II. Conceptualiser la rectitude politique

L’empire du politiquement correct se subdivise en sept chapitres suivis d’une conclusion sous la forme élégante d’un « Éloge du conflit civilisé » (p. 255 et suiv.). Pour Mathieu Bock-Côté, la rectitude politique doit être comprise comme une forme disproportionnée d’orthodoxie, voire une nouvelle dérive dogmatique de la part de ceux qui promeuvent inconditionnellement des modèles de sociétés hybrides et métissées : « […] le politiquement correct repose sur une culture de la surveillance généralisée : qui entre en contradiction avec l’orthodoxie diversitaire est dénoncé par des groupuscules qui se comportent comme des professionnels de l’indignation — et il s’agit d’une profession rentable » (p. 65).

L’ouvrage débute par une affirmation redoutable, qui se veut un constat : « La censure est de retour », afin de dénoncer ceux et celles qui verraient une hérésie là où d’autres percevraient simplement un problème de société ou un sujet de débat. On peut être en désaccord avec ceux et celles qui ne partagent pas nos idées, mais on ne saurait les réduire au silence ou les soumettre à la disgrâce et à la vindicte de tous. Or, bien des débats semblent, au départ, biaisés, pour ne pas dire faussés, ne serait-ce que par le fonctionnement de la machine médiatique qui sert souvent d’assise : « Chose certaine, l’espace public n’est pas axiomatiquement neutre » (p. 13).
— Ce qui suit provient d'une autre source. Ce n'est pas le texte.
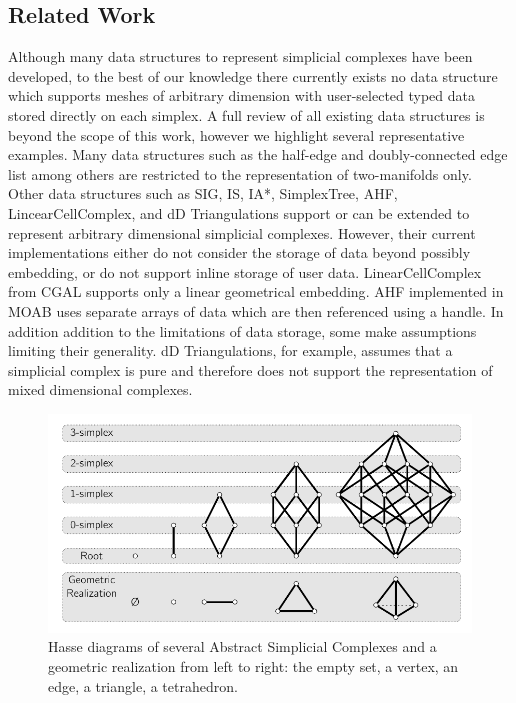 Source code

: \subsection{Related Work}
\par Although many data structures to represent simplicial complexes have been developed, to the best of our knowledge there currently exists no data structure which supports meshes of arbitrary dimension with user-selected typed data stored directly on each simplex.
A full review of all existing data structures is beyond the scope of this work,
however we highlight several representative examples.
Many data structures such as the half-edge and doubly-connected edge list among others are restricted to the representation of two-manifolds only\cite{DeFloriani2005}.
Other data structures such as SIG\cite{DeFloriani2004}, IS\cite{DeFloriani2010b}, IA*\cite{Canino2011}, SimplexTree\cite{Boissonnat2012}, AHF\cite{Dyedov2015,Ray2015}, LincearCellComplex, and dD Triangulations\cite{boissonnat:inria-00412437} support or can be extended to represent arbitrary dimensional simplicial complexes.
However, their current implementations either do not consider the storage of data beyond possibly embedding, or do not support inline storage of user data.
LinearCellComplex from CGAL supports only a linear geometrical embedding\cite{CGAL}.
AHF implemented in MOAB uses separate arrays of data which are then referenced using a handle\cite{Dyedov2015,Ray2015}.
In addition addition to the limitations of data storage, some make assumptions limiting their generality.
dD Triangulations, for example, assumes that a simplicial complex is pure and therefore does not support the representation of mixed dimensional complexes\cite{boissonnat:inria-00412437}.

\begin{figure}[ht!]
	\centering
	\includegraphics[width=\textwidth]{Figures/hasse/hasse}
	\caption{Hasse diagrams of several Abstract Simplicial Complexes and a geometric realization from left to right: the empty set, a vertex, an edge, a triangle, a tetrahedron.}
	\label{fig:hasse}
\end{figure}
Dans ce vaste problème de société, inépuisable en un seul ouvrage, l’auteur réussit à pointer des arguments spécieux, des errements, des stratégies bancales ou mal étayées, des jugements erronés ou reposant sur des prémices fallacieuses pour caractériser la rectitude politique. L’auteur revient notamment sur le problème du multiculturalisme, érigé en une forme de dogme par le gouvernement canadien à partir de 1971, et qui serait devenu incritiquable (p. 57). Trop souvent, constate Mathieu Bock-Côté, dans l’opinion publique et sur les réseaux sociaux, on confond sans nuance des termes aussi différents que le « multiculturalisme » à la canadienne, le « cosmopolitisme », voire même la diversité culturelle et par ailleurs la tolérance envers les autres cultures et/ou les autres ethnicités, alors que chacun de ces concepts ne saurait aucunement être réduit aux autres. Selon Mathieu Bock-Côté, quiconque s’opposerait à cette mouvance multiculturelle à laquelle nous assistons depuis un demi-siècle risquerait d’être stigmatisé ou de se voir accusé d’intolérance, voire de racisme par ceux qu’il désigne comme bien-pensants. Pourtant la critique du multiculturalisme est déjà présente dans différents milieux académiques et n’a souvent rien d’intolérant ou de xénophobe[10]. C’est davantage la gouvernance, la bureaucratie et la mise en application des politiques du multiculturalisme qui sont critiquées.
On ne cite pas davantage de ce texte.